Graft function and incidence of cardiac allograft vasculopathy in donation after circulatory-determined death heart transplant recipients

Caitlin Cheshire et al. Am J Transplant. 2023 Oct.
Free article

Abstract

Experience in donation after circulatory-determined death (DCD) heart transplantation (HTx) is expanding. There is limited information on the functional outcomes of DCD HTx recipients. We sought to evaluate functional outcomes in our cohort of DCD recipients. We performed a single-center, retrospective, observational cohort study comparing outcomes in consecutive DCD and donation after brain death (DBD) HTx recipients between 2015 and 2019. Primary outcome was allograft function by echocardiography at 12 and 24 months. Secondary outcomes included incidence of cardiac allograft vasculopathy, treated rejection, renal function, and survival. Seventy-seven DCD and 153 DBD recipients were included. There was no difference in left ventricular ejection fraction at 12 months (59% vs 59%, P = .57) and 24 months (58% vs 58%, P = .87).

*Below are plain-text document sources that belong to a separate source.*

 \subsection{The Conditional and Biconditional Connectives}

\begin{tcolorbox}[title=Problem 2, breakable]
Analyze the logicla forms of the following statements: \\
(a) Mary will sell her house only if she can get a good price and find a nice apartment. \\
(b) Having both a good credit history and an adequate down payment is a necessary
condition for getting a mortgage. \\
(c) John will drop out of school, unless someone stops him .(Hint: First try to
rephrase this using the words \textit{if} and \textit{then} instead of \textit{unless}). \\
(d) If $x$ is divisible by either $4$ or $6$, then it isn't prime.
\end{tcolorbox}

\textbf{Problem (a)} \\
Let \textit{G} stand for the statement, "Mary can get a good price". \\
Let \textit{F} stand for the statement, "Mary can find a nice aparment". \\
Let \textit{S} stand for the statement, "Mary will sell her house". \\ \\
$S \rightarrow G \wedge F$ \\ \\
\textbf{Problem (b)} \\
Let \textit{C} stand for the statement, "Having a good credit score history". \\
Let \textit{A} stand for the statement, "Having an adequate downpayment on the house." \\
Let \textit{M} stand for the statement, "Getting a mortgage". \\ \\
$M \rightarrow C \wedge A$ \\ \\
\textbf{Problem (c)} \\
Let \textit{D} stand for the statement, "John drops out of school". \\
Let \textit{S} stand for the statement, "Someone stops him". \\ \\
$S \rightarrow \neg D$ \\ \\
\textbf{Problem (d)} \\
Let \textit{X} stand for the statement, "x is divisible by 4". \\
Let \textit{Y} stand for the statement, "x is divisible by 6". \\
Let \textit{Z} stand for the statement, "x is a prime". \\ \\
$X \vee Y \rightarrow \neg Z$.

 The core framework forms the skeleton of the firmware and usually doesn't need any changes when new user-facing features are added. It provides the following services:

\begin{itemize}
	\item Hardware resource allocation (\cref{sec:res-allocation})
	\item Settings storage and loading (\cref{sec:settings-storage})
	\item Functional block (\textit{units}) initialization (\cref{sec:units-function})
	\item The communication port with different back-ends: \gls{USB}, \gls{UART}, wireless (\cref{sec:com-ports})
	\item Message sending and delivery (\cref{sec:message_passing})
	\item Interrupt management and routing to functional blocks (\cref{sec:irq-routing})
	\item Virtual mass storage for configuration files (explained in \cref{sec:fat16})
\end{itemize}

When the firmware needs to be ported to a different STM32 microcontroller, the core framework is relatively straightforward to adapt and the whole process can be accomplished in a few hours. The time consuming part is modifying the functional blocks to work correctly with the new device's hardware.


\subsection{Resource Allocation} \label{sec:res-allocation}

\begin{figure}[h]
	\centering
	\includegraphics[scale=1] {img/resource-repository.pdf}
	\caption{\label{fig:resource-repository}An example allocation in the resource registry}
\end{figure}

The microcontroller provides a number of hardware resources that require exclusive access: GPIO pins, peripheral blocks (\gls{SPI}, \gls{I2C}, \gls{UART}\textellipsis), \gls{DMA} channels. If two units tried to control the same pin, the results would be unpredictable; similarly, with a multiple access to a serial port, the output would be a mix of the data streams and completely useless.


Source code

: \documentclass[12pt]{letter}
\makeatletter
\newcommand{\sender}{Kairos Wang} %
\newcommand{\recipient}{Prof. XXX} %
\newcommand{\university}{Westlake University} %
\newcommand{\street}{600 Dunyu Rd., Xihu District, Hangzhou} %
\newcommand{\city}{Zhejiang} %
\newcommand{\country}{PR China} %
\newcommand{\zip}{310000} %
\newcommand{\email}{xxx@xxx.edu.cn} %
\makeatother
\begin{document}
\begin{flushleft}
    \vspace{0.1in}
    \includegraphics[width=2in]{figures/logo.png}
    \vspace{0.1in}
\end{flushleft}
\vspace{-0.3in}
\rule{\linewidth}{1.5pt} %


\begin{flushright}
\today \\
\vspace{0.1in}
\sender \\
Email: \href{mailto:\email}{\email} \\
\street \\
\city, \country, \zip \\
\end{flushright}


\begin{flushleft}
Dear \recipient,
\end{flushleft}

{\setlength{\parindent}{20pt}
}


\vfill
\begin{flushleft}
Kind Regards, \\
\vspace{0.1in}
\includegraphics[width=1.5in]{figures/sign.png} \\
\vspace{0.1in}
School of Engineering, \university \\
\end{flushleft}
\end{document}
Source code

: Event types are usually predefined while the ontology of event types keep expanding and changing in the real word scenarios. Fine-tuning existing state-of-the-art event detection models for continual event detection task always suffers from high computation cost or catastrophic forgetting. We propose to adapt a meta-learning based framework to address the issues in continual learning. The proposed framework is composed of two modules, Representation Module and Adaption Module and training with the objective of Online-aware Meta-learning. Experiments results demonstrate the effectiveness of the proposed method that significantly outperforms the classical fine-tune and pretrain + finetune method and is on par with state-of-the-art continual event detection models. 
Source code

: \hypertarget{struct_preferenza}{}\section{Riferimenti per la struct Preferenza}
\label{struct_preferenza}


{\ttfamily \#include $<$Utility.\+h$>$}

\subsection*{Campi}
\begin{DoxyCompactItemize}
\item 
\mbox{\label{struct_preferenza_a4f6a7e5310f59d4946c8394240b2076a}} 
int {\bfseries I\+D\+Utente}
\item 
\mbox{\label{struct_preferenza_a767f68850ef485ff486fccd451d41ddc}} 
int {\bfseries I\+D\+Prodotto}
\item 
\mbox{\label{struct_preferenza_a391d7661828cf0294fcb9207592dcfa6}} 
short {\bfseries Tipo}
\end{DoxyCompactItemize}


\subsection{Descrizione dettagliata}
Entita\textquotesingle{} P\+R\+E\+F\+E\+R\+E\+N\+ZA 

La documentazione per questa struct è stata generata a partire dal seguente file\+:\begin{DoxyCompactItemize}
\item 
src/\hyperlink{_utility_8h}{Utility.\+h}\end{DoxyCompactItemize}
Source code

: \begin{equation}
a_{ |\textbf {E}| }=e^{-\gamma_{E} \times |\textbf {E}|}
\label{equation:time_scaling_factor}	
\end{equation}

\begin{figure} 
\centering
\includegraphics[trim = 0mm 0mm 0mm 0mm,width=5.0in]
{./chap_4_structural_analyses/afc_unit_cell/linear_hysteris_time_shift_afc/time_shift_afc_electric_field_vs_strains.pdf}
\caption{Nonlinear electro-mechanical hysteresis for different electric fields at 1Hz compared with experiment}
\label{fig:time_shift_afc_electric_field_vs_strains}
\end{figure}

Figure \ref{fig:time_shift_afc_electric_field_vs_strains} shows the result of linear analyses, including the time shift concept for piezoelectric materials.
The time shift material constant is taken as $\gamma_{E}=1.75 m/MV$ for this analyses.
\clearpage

There was no significant difference in right ventricular function at 12 and 24 months. Unadjusted survival between DCD and DBD recipients at 5 years (85.7% DCD and 81% DBD recipients; P = .45) was similar. There were no significant differences in incidence of cardiac allograft vasculopathy (odds ratio 1.59, P = .21, 95% confidence interval 0.77-3.3) or treated rejection (odds ratio 0.60, P = .12, 95% confidence interval 0.32-1.15) between DBD and DCD recipients. Post-transplant renal function was similar at 1 and 2 years. In conclusion, cardiac allografts from DCD donors perform similarly to a contemporary population of DBD allografts in the medium term.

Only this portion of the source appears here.